Data for this task below:

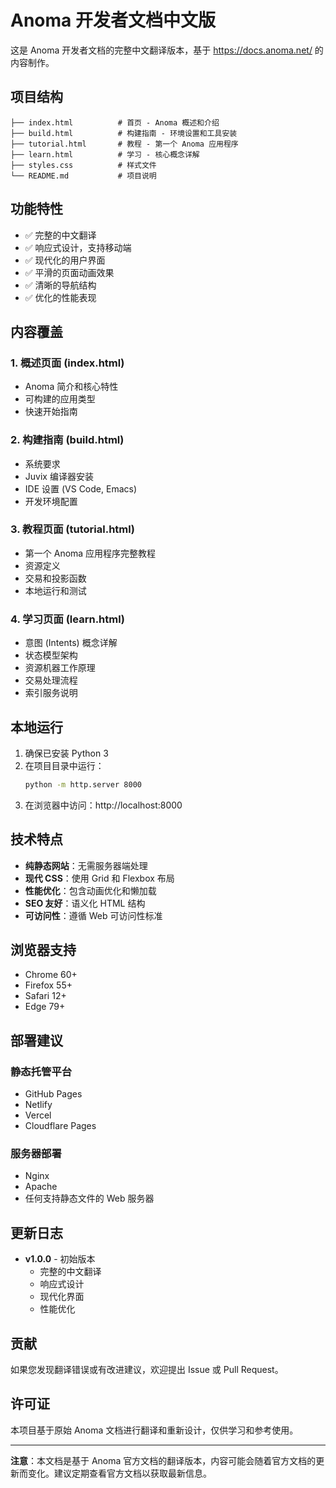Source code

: # Anoma 开发者文档中文版

这是 Anoma 开发者文档的完整中文翻译版本，基于 https://docs.anoma.net/ 的内容制作。

## 项目结构

```
├── index.html          # 首页 - Anoma 概述和介绍
├── build.html          # 构建指南 - 环境设置和工具安装
├── tutorial.html       # 教程 - 第一个 Anoma 应用程序
├── learn.html          # 学习 - 核心概念详解
├── styles.css          # 样式文件
└── README.md           # 项目说明
```

## 功能特性

- ✅ 完整的中文翻译
- ✅ 响应式设计，支持移动端
- ✅ 现代化的用户界面
- ✅ 平滑的页面动画效果
- ✅ 清晰的导航结构
- ✅ 优化的性能表现

## 内容覆盖

### 1. 概述页面 (index.html)
- Anoma 简介和核心特性
- 可构建的应用类型
- 快速开始指南

### 2. 构建指南 (build.html)
- 系统要求
- Juvix 编译器安装
- IDE 设置 (VS Code, Emacs)
- 开发环境配置

### 3. 教程页面 (tutorial.html)
- 第一个 Anoma 应用程序完整教程
- 资源定义
- 交易和投影函数
- 本地运行和测试

### 4. 学习页面 (learn.html)
- 意图 (Intents) 概念详解
- 状态模型架构
- 资源机器工作原理
- 交易处理流程
- 索引服务说明

## 本地运行

1. 确保已安装 Python 3
2. 在项目目录中运行：
   ```bash
   python -m http.server 8000
   ```
3. 在浏览器中访问：http://localhost:8000

## 技术特点

- **纯静态网站**：无需服务器端处理
- **现代 CSS**：使用 Grid 和 Flexbox 布局
- **性能优化**：包含动画优化和懒加载
- **SEO 友好**：语义化 HTML 结构
- **可访问性**：遵循 Web 可访问性标准

## 浏览器支持

- Chrome 60+
- Firefox 55+
- Safari 12+
- Edge 79+

## 部署建议

### 静态托管平台
- GitHub Pages
- Netlify
- Vercel
- Cloudflare Pages

### 服务器部署
- Nginx
- Apache
- 任何支持静态文件的 Web 服务器

## 更新日志

- **v1.0.0** - 初始版本
  - 完整的中文翻译
  - 响应式设计
  - 现代化界面
  - 性能优化

## 贡献

如果您发现翻译错误或有改进建议，欢迎提出 Issue 或 Pull Request。

## 许可证

本项目基于原始 Anoma 文档进行翻译和重新设计，仅供学习和参考使用。

---

**注意**：本文档是基于 Anoma 官方文档的翻译版本，内容可能会随着官方文档的更新而变化。建议定期查看官方文档以获取最新信息。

End of Data for this task.

_Work instructions_.
What is the number of lines in the entries above that contain the string "构建指南"? Reply with the number and nothing more.

_Response area_.
2